Other books that Onion hasn’t mentioned?
- Thomas Angelo & K. Patricia Cross, Classroom Assessment Techniques (Worldcat entry)
- Dannelle Stevens & Antonia Levi, Introduction to Rubrics (I think a new edition is coming in fall) (Worldcat entry)
- Kathleen King & Thomas Cox, ed., The Professor’s Guide to Taming Technology (Worldcat entry)
Angelo & Cross is a classic now, a recipe book for qualitative informal assessments, some of which are now widespread such as the one-minute essay at the start or end of class. Stevens & Levi is a clear description of how to develop rubrics of different sorts, including giving teachers options for how much control to retain or give up to students.
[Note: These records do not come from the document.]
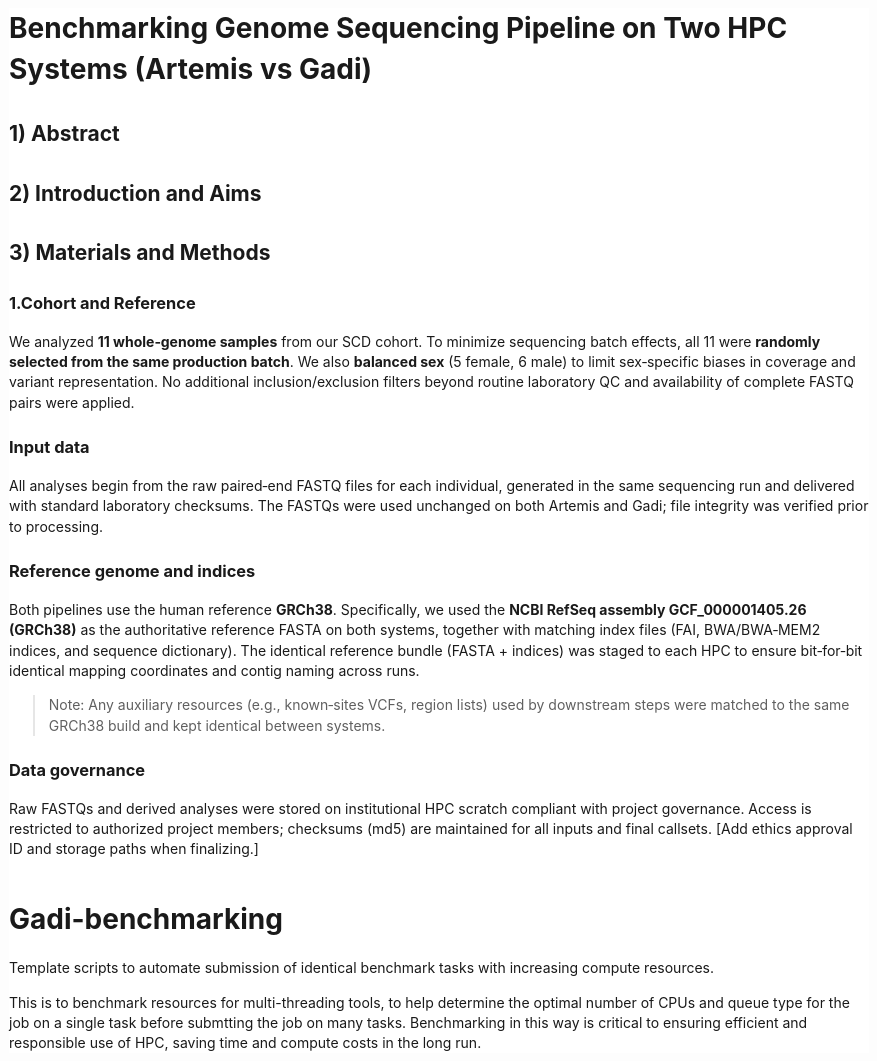 # Benchmarking Genome Sequencing Pipeline on Two HPC Systems (Artemis vs Gadi)  

## 1) Abstract  
  
## 2) Introduction and Aims  

## 3) Materials and Methods  
### 1.Cohort and Reference  
We analyzed **11 whole‑genome samples** from our SCD cohort. To minimize sequencing batch effects, all 11 were **randomly selected from the same production batch**. We also **balanced sex** (5 female, 6 male) to limit sex‑specific biases in coverage and variant representation. No additional inclusion/exclusion filters beyond routine laboratory QC and availability of complete FASTQ pairs were applied.

### Input data

All analyses begin from the raw paired‑end FASTQ files for each individual, generated in the same sequencing run and delivered with standard laboratory checksums. The FASTQs were used unchanged on both Artemis and Gadi; file integrity was verified prior to processing.

### Reference genome and indices

Both pipelines use the human reference **GRCh38**. Specifically, we used the **NCBI RefSeq assembly GCF\_000001405.26 (GRCh38)** as the authoritative reference FASTA on both systems, together with matching index files (FAI, BWA/BWA‑MEM2 indices, and sequence dictionary). The identical reference bundle (FASTA + indices) was staged to each HPC to ensure bit‑for‑bit identical mapping coordinates and contig naming across runs.

> Note: Any auxiliary resources (e.g., known‑sites VCFs, region lists) used by downstream steps were matched to the same GRCh38 build and kept identical between systems.

### Data governance

Raw FASTQs and derived analyses were stored on institutional HPC scratch compliant with project governance. Access is restricted to authorized project members; checksums (md5) are maintained for all inputs and final callsets. [Add ethics approval ID and storage paths when finalizing.]

  



# Gadi-benchmarking
Template scripts to automate submission of identical benchmark tasks with increasing compute resources. 

This is to benchmark resources for multi-threading tools, to help determine the optimal number of CPUs and queue type for the job on a single task before submtting the job on many tasks. Benchmarking in this way is critical to ensuring efficient and responsible use of HPC, saving time and compute costs in the long run. 
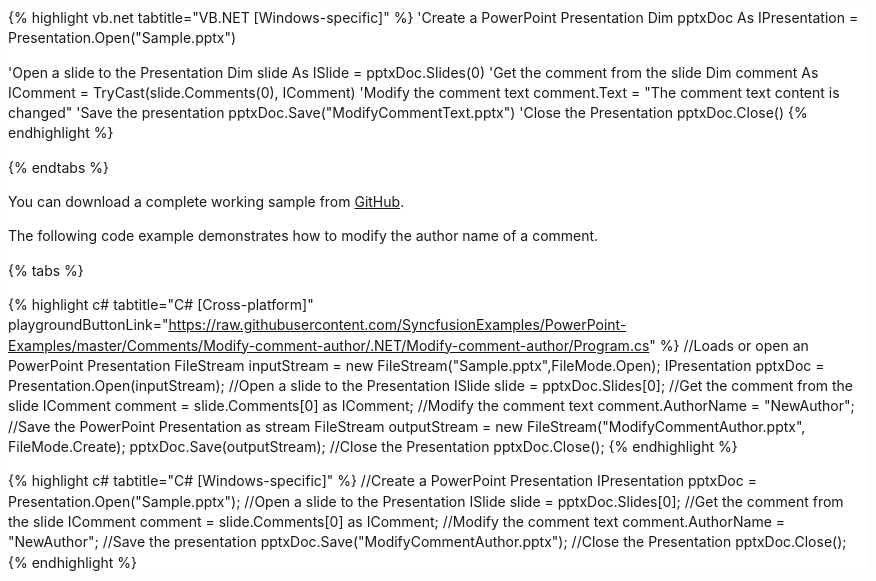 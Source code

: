 {% highlight vb.net tabtitle="VB.NET [Windows-specific]" %}
'Create a PowerPoint Presentation
Dim pptxDoc As IPresentation = Presentation.Open("Sample.pptx")

'Open a slide to the Presentation
Dim slide As ISlide = pptxDoc.Slides(0)
'Get the comment from the slide
Dim comment As IComment = TryCast(slide.Comments(0), IComment)
'Modify the comment text
comment.Text = "The comment text content is changed"
'Save the presentation
pptxDoc.Save("ModifyCommentText.pptx")
'Close the Presentation
pptxDoc.Close()
{% endhighlight %}

{% endtabs %}

You can download a complete working sample from [GitHub](https://github.com/SyncfusionExamples/PowerPoint-Examples/tree/master/Comments/Modify-comment-content).

The following code example demonstrates how to modify the author name of a comment.

{% tabs %}

{% highlight c# tabtitle="C# [Cross-platform]" playgroundButtonLink="https://raw.githubusercontent.com/SyncfusionExamples/PowerPoint-Examples/master/Comments/Modify-comment-author/.NET/Modify-comment-author/Program.cs" %}
//Loads or open an PowerPoint Presentation
FileStream inputStream = new FileStream("Sample.pptx",FileMode.Open);
IPresentation pptxDoc = Presentation.Open(inputStream);
//Open a slide to the Presentation
ISlide slide = pptxDoc.Slides[0];
//Get the comment from the slide
IComment comment = slide.Comments[0] as IComment;
//Modify the comment text
comment.AuthorName = "NewAuthor";
//Save the PowerPoint Presentation as stream
FileStream outputStream = new FileStream("ModifyCommentAuthor.pptx", FileMode.Create);
pptxDoc.Save(outputStream);
//Close the Presentation
pptxDoc.Close();
{% endhighlight %}

{% highlight c# tabtitle="C# [Windows-specific]" %}
//Create a PowerPoint Presentation
IPresentation pptxDoc = Presentation.Open("Sample.pptx");
//Open a slide to the Presentation
ISlide slide = pptxDoc.Slides[0];
//Get the comment from the slide
IComment comment = slide.Comments[0] as IComment;
//Modify the comment text
comment.AuthorName = "NewAuthor";
//Save the presentation
pptxDoc.Save("ModifyCommentAuthor.pptx");
//Close the Presentation
pptxDoc.Close();
{% endhighlight %}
King & Cox is an accessible discussion of various technologies and is as important, I think, for its andragogy orientation to college teachers’ learning as for the specific technologies in the book. (King is a colleague in my college.)
- The exception is Huston’s references, which include the small but important literature on threshold concepts; I’d never seen that before, and the insight was worth the cost of the book in itself. [↩]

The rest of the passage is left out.